[LU-5848] sanity-lfsck test_18e: MDS is not the expected 'completed' Created: 03/Nov/14 Updated: 07/Jul/15 Resolved: 07/Jul/15 |
|
| Status: | Resolved |
| Project: | Lustre |
| Component/s: | None |
| Affects Version/s: | Lustre 2.7.0 |
| Fix Version/s: | Lustre 2.8.0 |
| Type: | Bug | Priority: | Critical |
| Reporter: | Maloo | Assignee: | nasf (Inactive) |
| Resolution: | Fixed | Votes: | 0 |
| Labels: | None | ||
| Severity: | 3 |
| Rank (Obsolete): | 16378 |
| Description |
|
This issue was created by maloo for Nathaniel Clark <nathaniel.l.clark@intel.com> This issue relates to the following test suite run: The sub-test test_18e failed with the following error: (4) MDS4 is not the expected 'completed' Please provide additional information about the failure here. Info required for matching: sanity-lfsck 18e |
| Comments |
| Comment by nasf (Inactive) [ 05/Nov/14 ] |
|
According to the test_logs, the LFSCK status on the MDT4 is 'scanning-phase2', not the expected "completed". So means the LFSCK on the MDT4 should have moved to the second-stage scanning.
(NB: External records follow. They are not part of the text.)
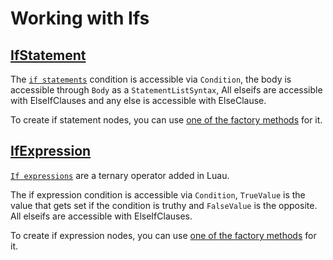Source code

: # Working with Ifs

## [IfStatement](xref:Loretta.CodeAnalysis.Lua.Syntax.IfStatement*)
The [`if statements`](xref:Loretta.CodeAnalysis.Lua.Syntax.IfStatement*) condition is accessible via `Condition`, the body is accessible through `Body` as a `StatementListSyntax`, All elseifs are accessible with ElseIfClauses and any else is accessible with ElseClause.

To create if statement nodes, you can use [one of the factory methods](xref:xref:Loretta.CodeAnalysis.Lua.SyntaxFactory.IfStatement*) for it.

## [IfExpression](xref:Loretta.CodeAnalysis.Lua.Syntax.IfExpression*)
[`If expressions`](xref:Loretta.CodeAnalysis.Lua.Syntax.IfExpression*) are a ternary operator added in Luau.

The if expression condition is accessible via `Condition`, `TrueValue` is the value that gets set if the condition is truthy and `FalseValue` is the opposite. All elseifs are accessible with ElseIfClauses.

To create if expression nodes, you can use [one of the factory methods](xref:xref:Loretta.CodeAnalysis.Lua.SyntaxFactory.IfExpression*) for it.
Normally, before the second-stage scanning start, the LFSCK assistant thread will generate the LFSCK log "LFSCK assistant phase2 scan start", but I cannot find such log in the MDT4 debug_log, that is abnormal. The most possible reason is that the LFSCK assistant thread was blocked inside the dt_sync() before generating such LFSCK log message. Currently, we do not know what happened during the dt_sync(). I will make a debug patch to verify that. |
| Comment by nasf (Inactive) [ 05/Nov/14 ] |
|
Here is the debug patch: |
| Comment by Gerrit Updater [ 23/Nov/14 ] |
|
Oleg Drokin (oleg.drokin@intel.com) merged in patch http://review.whamcloud.com/12573/ |
| Comment by Andreas Dilger [ 25/Nov/14 ] |
|
Landed to master for 2.7.0 |
| Comment by Bruno Faccini (Inactive) [ 03/Mar/15 ] |
|
+1 at "https://testing.hpdd.intel.com/test_sets/f720aa60-c121-11e4-b948-5254006e85c2". May be there is something new to learn from the added debug logs ? |
| Comment by nasf (Inactive) [ 03/Mar/15 ] |
|
According to the log, the layout LFSCK on MDT1 was NOT fall into dt_sync(), instead, the layout LFSCK assistant thread did not arrived dt_sync() point yet. Two possible cases: Unfortunately, we have not the kernel stack trace for all the failure instances. We cannot know exactly what happened. Is there any way to get the stack trace? |
| Comment by Bruno Faccini (Inactive) [ 03/Mar/15 ] |
|
Hello Nasf, after I tried to further+in-deep debug my own failure case, I agree with you that there is not much of interest (than the expected but missing log entries as you pointed!) in the Lustre debug logs. |
| Comment by nasf (Inactive) [ 03/Mar/15 ] |
|
As I remembered, Maloo will collect the kernel stack trace automatically. But I do not know why it does not now. |
| Comment by Gerrit Updater [ 03/Mar/15 ] |
|
Fan Yong (fan.yong@intel.com) uploaded a new patch: http://review.whamcloud.com/13950 |
| Comment by Gerrit Updater [ 11/Mar/15 ] |
|
Oleg Drokin (oleg.drokin@intel.com) merged in patch http://review.whamcloud.com/13950/ |